"Did you see her rings?"

"What do I care for rings if the gloves are dirty?"

Regina relapsed into silence; then she laughed softly, and presently fell into a light sleep. She dreamt she was in a wood on the banks of the Po towards Viadana. The shining waters were churned by a mill, but the mill was a castle with vast rooms hung with red, and the castle belonged to Madame Makuline. The Princess was dead, but her soul had climbed up a poplar-tree, through the silver leaves of which shone the river, a crystalline blue. The mill wheel roared like thunder, and Regina, seated on the entrance stair of the castle, was washing her feet in a runnel of greenish water which overflowed the steps. A white duck came to peck at the little toe of her right foot, and laughed.

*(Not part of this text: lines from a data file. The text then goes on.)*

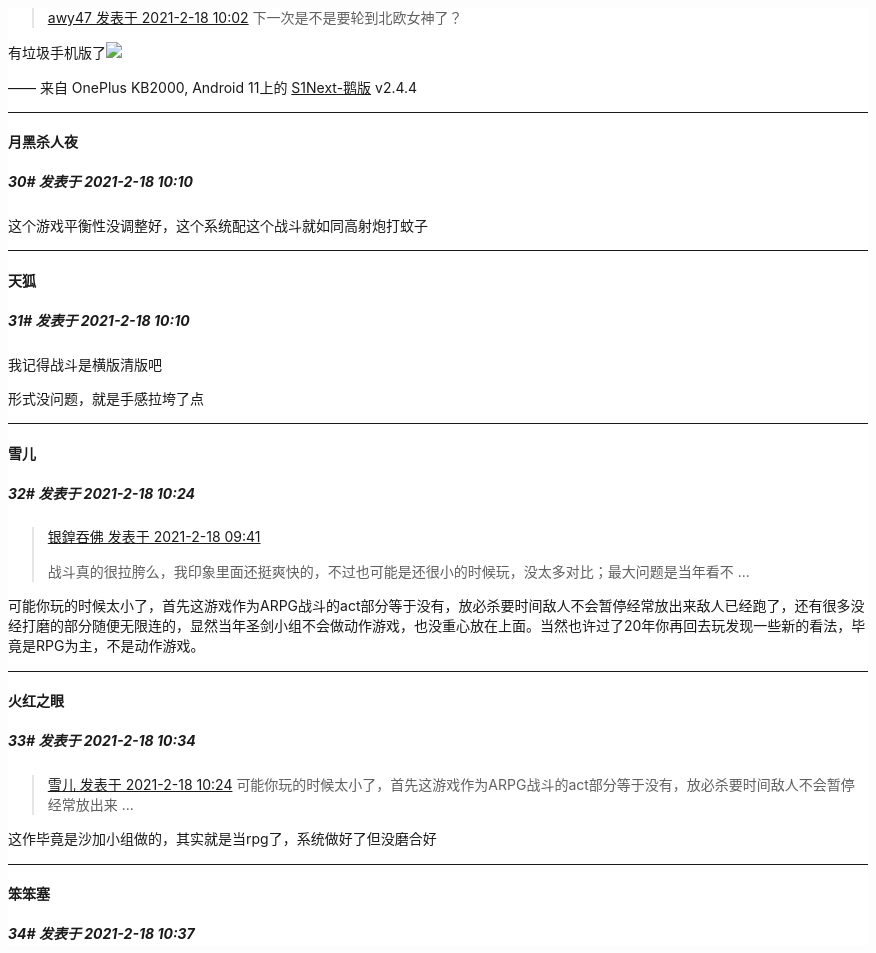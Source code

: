 
<blockquote><a href="httphttps://bbs.saraba1st.com/2b/forum.php?mod=redirect&amp;goto=findpost&amp;pid=50362616&amp;ptid=1988295" target="_blank">awy47 发表于 2021-2-18 10:02</a>
下一次是不是要轮到北欧女神了？</blockquote>
有垃圾手机版了<img src="https://static.saraba1st.com/image/smiley/face2017/001.png" referrerpolicy="no-referrer">

—— 来自 OnePlus KB2000, Android 11上的 [S1Next-鹅版](https://github.com/ykrank/S1-Next/releases) v2.4.4


-----

####  月黑杀人夜  
##### 30#       发表于 2021-2-18 10:10


这个游戏平衡性没调整好，这个系统配这个战斗就如同高射炮打蚊子


-----

####  天狐  
##### 31#       发表于 2021-2-18 10:10


我记得战斗是横版清版吧

形式没问题，就是手感拉垮了点


-----

####  雪儿  
##### 32#       发表于 2021-2-18 10:24


<blockquote><a href="httphttps://bbs.saraba1st.com/2b/forum.php?mod=redirect&amp;goto=findpost&amp;pid=50362362&amp;ptid=1988295" target="_blank">银鍠吞佛 发表于 2021-2-18 09:41</a>

战斗真的很拉胯么，我印象里面还挺爽快的，不过也可能是还很小的时候玩，没太多对比；最大问题是当年看不 ...</blockquote>
可能你玩的时候太小了，首先这游戏作为ARPG战斗的act部分等于没有，放必杀要时间敌人不会暂停经常放出来敌人已经跑了，还有很多没经打磨的部分随便无限连的，显然当年圣剑小组不会做动作游戏，也没重心放在上面。当然也许过了20年你再回去玩发现一些新的看法，毕竟是RPG为主，不是动作游戏。


-----

####  火红之眼  
##### 33#       发表于 2021-2-18 10:34


<blockquote><a href="httphttps://bbs.saraba1st.com/2b/forum.php?mod=redirect&amp;goto=findpost&amp;pid=50362902&amp;ptid=1988295" target="_blank">雪儿 发表于 2021-2-18 10:24</a>
可能你玩的时候太小了，首先这游戏作为ARPG战斗的act部分等于没有，放必杀要时间敌人不会暂停经常放出来 ...</blockquote>
这作毕竟是沙加小组做的，其实就是当rpg了，系统做好了但没磨合好


-----

####  笨笨塞  
##### 34#       发表于 2021-2-18 10:37
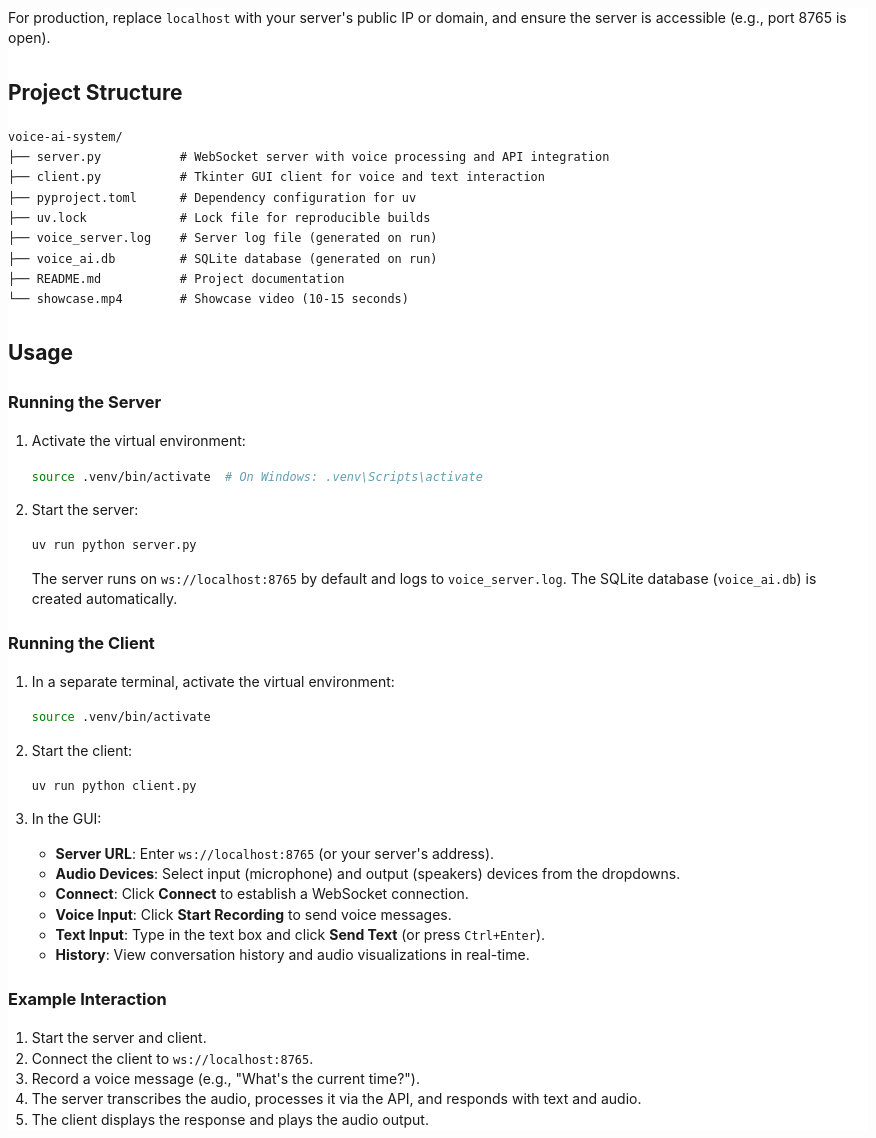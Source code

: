 For production, replace `localhost` with your server's public IP or domain, and ensure the server is accessible (e.g., port 8765 is open).

## Project Structure

```
voice-ai-system/
├── server.py           # WebSocket server with voice processing and API integration
├── client.py           # Tkinter GUI client for voice and text interaction
├── pyproject.toml      # Dependency configuration for uv
├── uv.lock             # Lock file for reproducible builds
├── voice_server.log    # Server log file (generated on run)
├── voice_ai.db         # SQLite database (generated on run)
├── README.md           # Project documentation
└── showcase.mp4        # Showcase video (10-15 seconds)
```

## Usage

### Running the Server
1. Activate the virtual environment:
   ```bash
   source .venv/bin/activate  # On Windows: .venv\Scripts\activate
   ```

2. Start the server:
   ```bash
   uv run python server.py
   ```

   The server runs on `ws://localhost:8765` by default and logs to `voice_server.log`. The SQLite database (`voice_ai.db`) is created automatically.

### Running the Client
1. In a separate terminal, activate the virtual environment:
   ```bash
   source .venv/bin/activate
   ```

2. Start the client:
   ```bash
   uv run python client.py
   ```

3. In the GUI:
   - **Server URL**: Enter `ws://localhost:8765` (or your server's address).
   - **Audio Devices**: Select input (microphone) and output (speakers) devices from the dropdowns.
   - **Connect**: Click **Connect** to establish a WebSocket connection.
   - **Voice Input**: Click **Start Recording** to send voice messages.
   - **Text Input**: Type in the text box and click **Send Text** (or press `Ctrl+Enter`).
   - **History**: View conversation history and audio visualizations in real-time.

### Example Interaction
1. Start the server and client.
2. Connect the client to `ws://localhost:8765`.
3. Record a voice message (e.g., "What's the current time?").
4. The server transcribes the audio, processes it via the API, and responds with text and audio.
5. The client displays the response and plays the audio output.
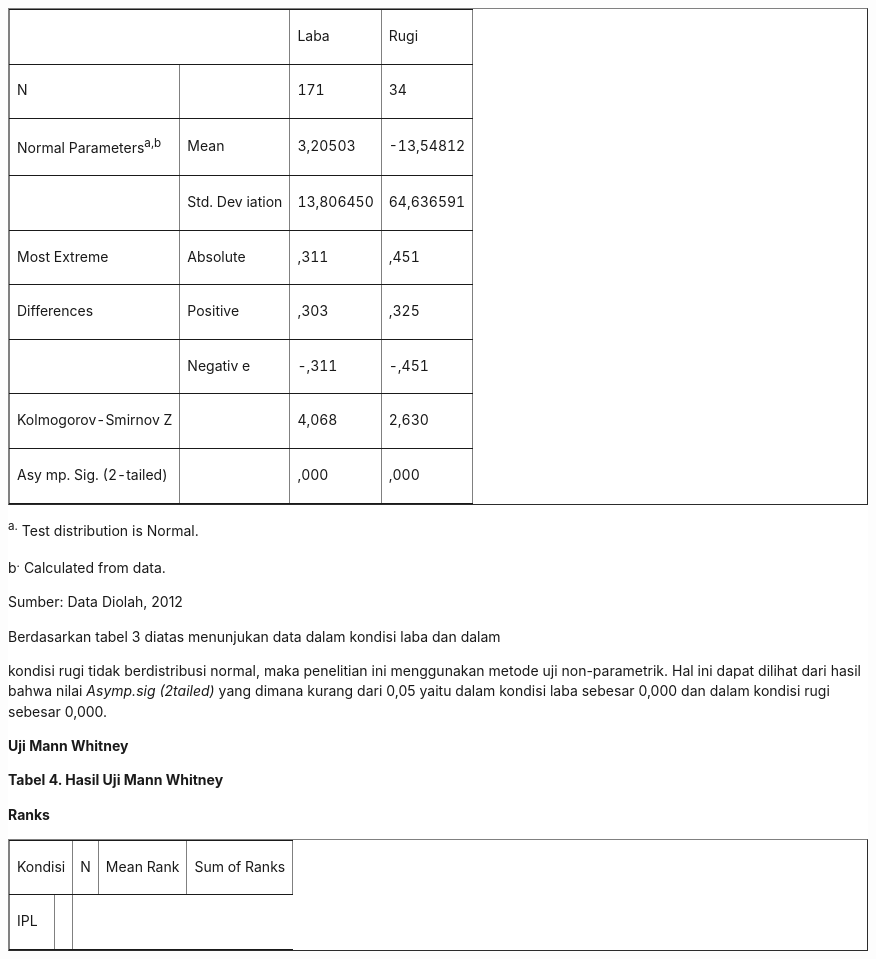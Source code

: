 <table border="1">
<tr><td colspan="2" style="vertical-align:top;"></td><td style="vertical-align:bottom;">
<p><span class="font0">Laba</span></p></td><td style="vertical-align:bottom;">
<p><span class="font0">Rugi</span></p></td></tr>
<tr><td style="vertical-align:middle;">
<p><span class="font0">N</span></p></td><td style="vertical-align:top;"></td><td style="vertical-align:middle;">
<p><span class="font0">171</span></p></td><td style="vertical-align:middle;">
<p><span class="font0">34</span></p></td></tr>
<tr><td style="vertical-align:middle;">
<p><span class="font0">Normal Parameters<sup>a,b</sup></span></p></td><td style="vertical-align:middle;">
<p><span class="font0">Mean</span></p></td><td style="vertical-align:middle;">
<p><span class="font0">3,20503</span></p></td><td style="vertical-align:middle;">
<p><span class="font0">-13,54812</span></p></td></tr>
<tr><td style="vertical-align:top;"></td><td style="vertical-align:middle;">
<p><span class="font0">Std. Dev iation</span></p></td><td style="vertical-align:middle;">
<p><span class="font0">13,806450</span></p></td><td style="vertical-align:middle;">
<p><span class="font0">64,636591</span></p></td></tr>
<tr><td style="vertical-align:bottom;">
<p><span class="font0">Most Extreme</span></p></td><td style="vertical-align:bottom;">
<p><span class="font0">Absolute</span></p></td><td style="vertical-align:bottom;">
<p><span class="font0">,311</span></p></td><td style="vertical-align:bottom;">
<p><span class="font0">,451</span></p></td></tr>
<tr><td style="vertical-align:top;">
<p><span class="font0">Differences</span></p></td><td style="vertical-align:middle;">
<p><span class="font0">Positive</span></p></td><td style="vertical-align:middle;">
<p><span class="font0">,303</span></p></td><td style="vertical-align:middle;">
<p><span class="font0">,325</span></p></td></tr>
<tr><td style="vertical-align:top;"></td><td style="vertical-align:bottom;">
<p><span class="font0">Negativ e</span></p></td><td style="vertical-align:bottom;">
<p><span class="font0">-,311</span></p></td><td style="vertical-align:bottom;">
<p><span class="font0">-,451</span></p></td></tr>
<tr><td style="vertical-align:bottom;">
<p><span class="font0">Kolmogorov-Smirnov Z</span></p></td><td style="vertical-align:top;"></td><td style="vertical-align:bottom;">
<p><span class="font0">4,068</span></p></td><td style="vertical-align:bottom;">
<p><span class="font0">2,630</span></p></td></tr>
<tr><td style="vertical-align:middle;">
<p><span class="font0">Asy mp. Sig. (2-tailed)</span></p></td><td style="vertical-align:top;"></td><td style="vertical-align:middle;">
<p><span class="font0">,000</span></p></td><td style="vertical-align:middle;">
<p><span class="font0">,000</span></p></td></tr>
</table>
<p><span class="font0"><sup>a.</sup> Test distribution is Normal.</span></p>
<p><span class="font0">b<sup>.</sup> Calculated from data.</span></p>
<p><span class="font4">Sumber: Data Diolah, 2012</span></p>
<p><span class="font4">Berdasarkan tabel 3 diatas menunjukan data dalam kondisi laba dan dalam</span></p>
<p><span class="font4">kondisi rugi tidak berdistribusi normal, maka penelitian ini menggunakan metode uji non-parametrik. Hal ini dapat dilihat dari hasil bahwa nilai </span><span class="font4" style="font-style:italic;">Asymp.sig (2tailed)</span><span class="font4"> yang dimana kurang dari 0,05 yaitu dalam kondisi laba sebesar 0,000 dan dalam kondisi rugi sebesar 0,000.</span></p>
<p><span class="font4" style="font-weight:bold;">Uji Mann Whitney</span></p>
<p><span class="font4" style="font-weight:bold;">Tabel 4. Hasil Uji Mann Whitney</span></p>
<p><span class="font0" style="font-weight:bold;">Ranks</span></p>
<table border="1">
<tr><td colspan="2" style="vertical-align:bottom;">
<p><span class="font0">Kondisi</span></p></td><td style="vertical-align:bottom;">
<p><span class="font0">N</span></p></td><td style="vertical-align:bottom;">
<p><span class="font0">Mean Rank</span></p></td><td style="vertical-align:bottom;">
<p><span class="font0">Sum of Ranks</span></p></td></tr>
<tr><td style="vertical-align:middle;">
<p><span class="font0">IPL</span></p></td><td style="vertical-align:middle;">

Regina laughed herself. She was vaguely aware she was dreaming, for she was analysing her sentiments, and knew that a mill is a mill, that ducks can't laugh, and souls can't climb poplar-trees. None the less, she was oppressed by mysterious fear, by a sense of intolerable repugnance and distress.

Antonio heard her laugh, that vague, strange laugh from the profundity of dream which is like a voice from the depths of a well.

"She's having pleasant visions—she is happy, my little queen!" he thought, much moved.

FOOTNOTES:

[1] One who favours despotism.

[2] Fine. Out of the common—delicately exquisite.